Since the Islamic extremist terrorist group Hamas attacked Israel on October 7, there’s been an alarming spike in Jewish hate crimes here in the U.S., much of it occurring on American college campuses. The White House recently issued a call to action to try to address it.
The White House recently announced the first-ever U.S. national strategy to counter Islamophobia. But it was already implementing a similar effort, set up a few months earlier, to fight antisemitism.
The White House met weekly with Jewish leaders and, along with two dozen agencies, devised 100 calls to action now being implemented. That includes letters going out to America’s educational institutions.
Shelley Greenspan is White House Jewish Liaison.
The following is a transcript of a report from "Full Measure with Sharyl Attkisson." Watch the video by clicking the link at the end of the page.
Shelley Greenspan: The Department of Education is making it clear that under Title VI Civil Rights acts, that both antisemitism and Islamophobia are covered under Title VI reforms. So they're working on “Dear Colleague” letters to make that clear to colleges, universities, K-12 schools. And they're also making it easier for students or anyone really to file a complaint under Title VI.

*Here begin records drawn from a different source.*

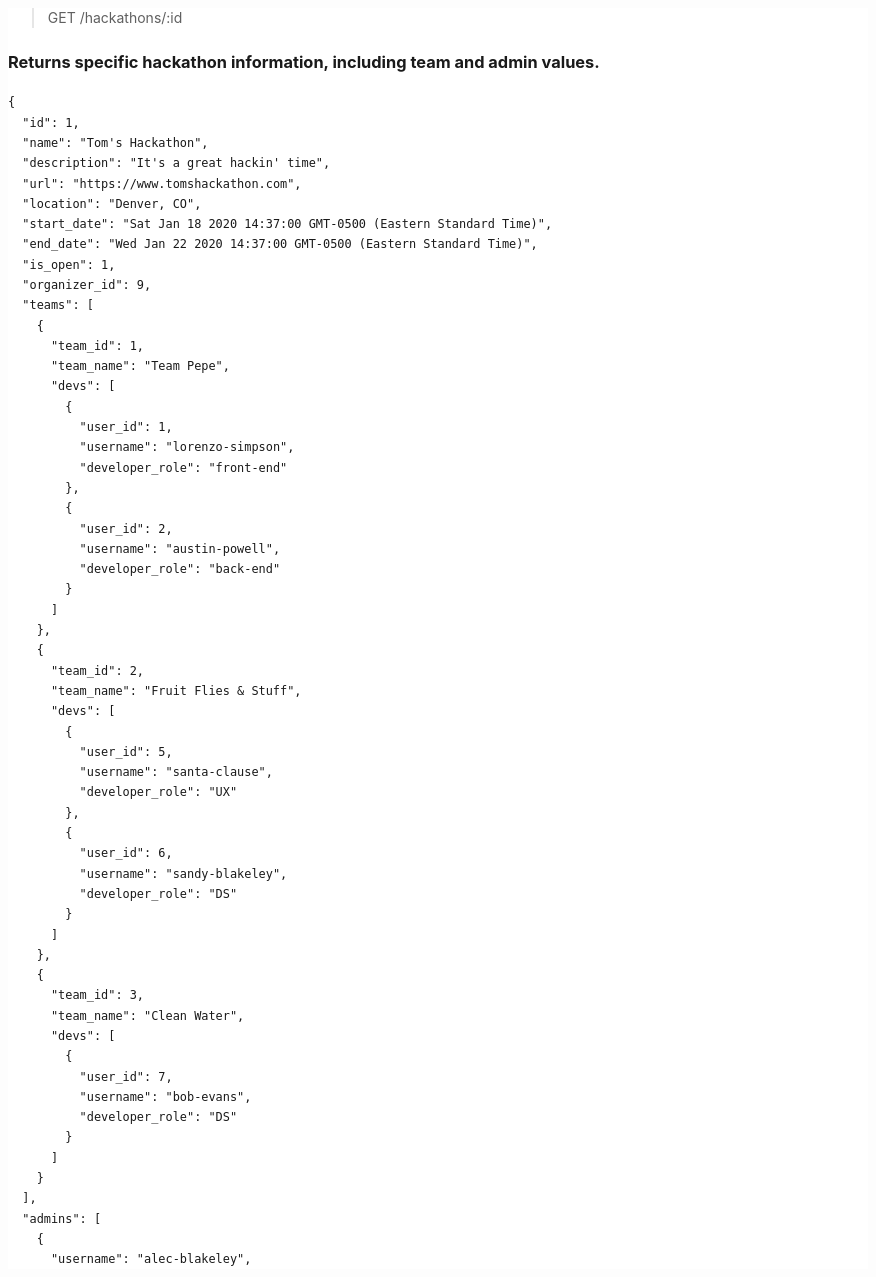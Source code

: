 > GET /hackathons/:id

### Returns specific hackathon information, including team and admin values.

```
{
  "id": 1,
  "name": "Tom's Hackathon",
  "description": "It's a great hackin' time",
  "url": "https://www.tomshackathon.com",
  "location": "Denver, CO",
  "start_date": "Sat Jan 18 2020 14:37:00 GMT-0500 (Eastern Standard Time)",
  "end_date": "Wed Jan 22 2020 14:37:00 GMT-0500 (Eastern Standard Time)",
  "is_open": 1,
  "organizer_id": 9,
  "teams": [
    {
      "team_id": 1,
      "team_name": "Team Pepe",
      "devs": [
        {
          "user_id": 1,
          "username": "lorenzo-simpson",
          "developer_role": "front-end"
        },
        {
          "user_id": 2,
          "username": "austin-powell",
          "developer_role": "back-end"
        }
      ]
    },
    {
      "team_id": 2,
      "team_name": "Fruit Flies & Stuff",
      "devs": [
        {
          "user_id": 5,
          "username": "santa-clause",
          "developer_role": "UX"
        },
        {
          "user_id": 6,
          "username": "sandy-blakeley",
          "developer_role": "DS"
        }
      ]
    },
    {
      "team_id": 3,
      "team_name": "Clean Water",
      "devs": [
        {
          "user_id": 7,
          "username": "bob-evans",
          "developer_role": "DS"
        }
      ]
    }
  ],
  "admins": [
    {
      "username": "alec-blakeley",
```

Sharyl: What does Title VI say?
Greenspan: Beforehand, many were using Title VI, the Civil Rights Act, to include some form of antisemitism, Islamophobia, or characteristics based on shared ancestry. But it was never made explicitly clear in writing. So what we did is had, I think, six agencies make it clear in writing that you are entitled to file a complaint under Title VI if you have experienced discrimination or harassment based on your shared ancestry.

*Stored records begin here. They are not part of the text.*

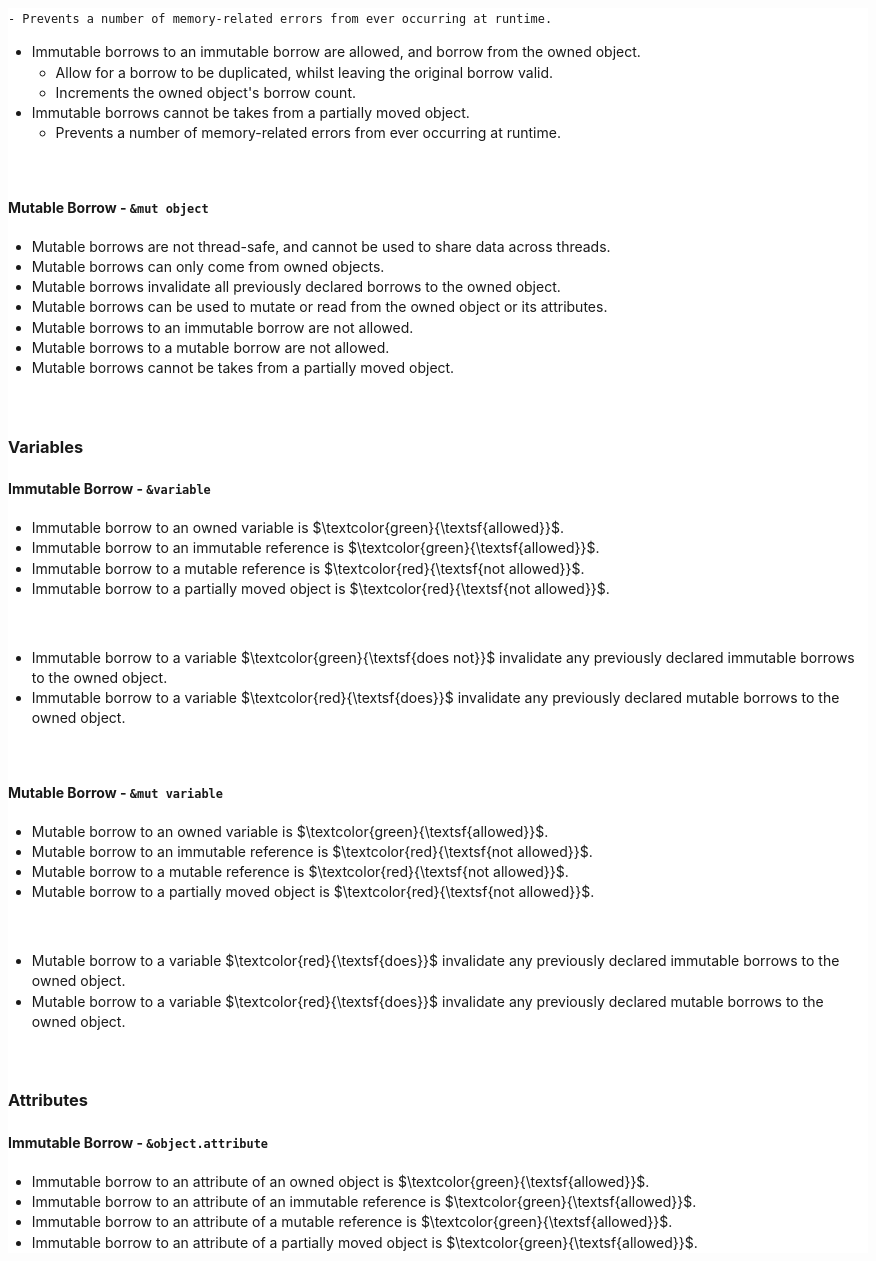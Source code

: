     - Prevents a number of memory-related errors from ever occurring at runtime.
- Immutable borrows to an immutable borrow are allowed, and borrow from the owned object.
    - Allow for a borrow to be duplicated, whilst leaving the original borrow valid.
    - Increments the owned object's borrow count.
- Immutable borrows cannot be takes from a partially moved object.
    - Prevents a number of memory-related errors from ever occurring at runtime.

<BR>

#### Mutable Borrow - `&mut object`
- Mutable borrows are not thread-safe, and cannot be used to share data across threads.
- Mutable borrows can only come from owned objects.
- Mutable borrows invalidate all previously declared borrows to the owned object.
- Mutable borrows can be used to mutate or read from the owned object or its attributes.
- Mutable borrows to an immutable borrow are not allowed.
- Mutable borrows to a mutable borrow are not allowed.
- Mutable borrows cannot be takes from a partially moved object.

<BR>

### Variables
#### Immutable Borrow - `&variable`
- Immutable borrow to an owned variable is $\textcolor{green}{\textsf{allowed}}$.
- Immutable borrow to an immutable reference is $\textcolor{green}{\textsf{allowed}}$.
- Immutable borrow to a mutable reference is $\textcolor{red}{\textsf{not allowed}}$.
- Immutable borrow to a partially moved object is $\textcolor{red}{\textsf{not allowed}}$.

<BR>

- Immutable borrow to a variable $\textcolor{green}{\textsf{does not}}$ invalidate any previously declared immutable borrows to the owned object.
- Immutable borrow to a variable $\textcolor{red}{\textsf{does}}$ invalidate any previously declared mutable borrows to the owned object.

<BR>

#### Mutable Borrow - `&mut variable`
- Mutable borrow to an owned variable is $\textcolor{green}{\textsf{allowed}}$.
- Mutable borrow to an immutable reference is $\textcolor{red}{\textsf{not allowed}}$.
- Mutable borrow to a mutable reference is $\textcolor{red}{\textsf{not allowed}}$.
- Mutable borrow to a partially moved object is $\textcolor{red}{\textsf{not allowed}}$.

<BR>

- Mutable borrow to a variable $\textcolor{red}{\textsf{does}}$ invalidate any previously declared immutable borrows to the owned object.
- Mutable borrow to a variable $\textcolor{red}{\textsf{does}}$ invalidate any previously declared mutable borrows to the owned object.

<BR>

### Attributes
#### Immutable Borrow - `&object.attribute`
- Immutable borrow to an attribute of an owned object is $\textcolor{green}{\textsf{allowed}}$.
- Immutable borrow to an attribute of an immutable reference is $\textcolor{green}{\textsf{allowed}}$.
- Immutable borrow to an attribute of a mutable reference is $\textcolor{green}{\textsf{allowed}}$.
- Immutable borrow to an attribute of a partially moved object is $\textcolor{green}{\textsf{allowed}}$.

Sharyl: You mentioned college campuses, most of which get some federal money. What on earth is behind the rise in antisemitic sentiment on college campuses, and should we have been doing something much sooner to try to attack this?
Greenspan: It's heartbreaking what we're seeing right now on college campuses. You know, students right now are barricading themselves inside buildings. They are having to endure protests where, you know, the annihilation for Israel and a genocide for Jews is being called out. Just, you know, in the quad space. And it's antisemitism. There's no question about it. That is full-force antisemitism. We are working very closely with the Department of Education right now. They’ve been doing a handful of site visits to some of the campuses where we've seen really an uptick in these antisemitic incidences, to really get to the source of the problem. We're providing students with resources, whether it's filing a complaint or trying to figure out how they can best utilize resources within their campus environment. But it's a really scary time to be a college student right now. And we want students to know that we have their back and we're doing everything possible within our government tools to make sure that campus remains a safe environment.

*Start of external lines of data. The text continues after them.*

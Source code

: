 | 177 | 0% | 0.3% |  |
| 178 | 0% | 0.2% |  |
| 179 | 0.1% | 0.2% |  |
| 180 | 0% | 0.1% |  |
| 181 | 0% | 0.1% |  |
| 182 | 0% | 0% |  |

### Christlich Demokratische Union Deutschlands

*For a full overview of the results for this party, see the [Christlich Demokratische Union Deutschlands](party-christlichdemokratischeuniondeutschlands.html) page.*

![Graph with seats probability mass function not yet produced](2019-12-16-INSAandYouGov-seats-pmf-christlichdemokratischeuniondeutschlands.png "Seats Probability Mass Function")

Sharyl: Do you think antisemitism at some of these colleges is part of an information campaign? It's hard to imagine that this just organically came from generations of students that passed through on their own. Is it somehow organized?
Greenspan: I'm not sure if it's organized per se. I will say, you know, just looking at the statistics that came out of the hate crimes report, you know, a month ago — and these were statistics from 2021 to 2022 — there was a 35, I think, percent increase in antisemitic incidences. And for the Jewish community, a population that represents only 2.4% of the population, the majority of religious-based hate crimes were antisemitic, which I think speaks to just the terrible reality of this problem. This is nothing new. We're just seeing such a dramatic and scary spike in it right now. But this is a problem that's been going on for a while and that's why we've developed all these different resources and tools, and we're aggressively implementing this national strategy. But it's a whole-of-society effort.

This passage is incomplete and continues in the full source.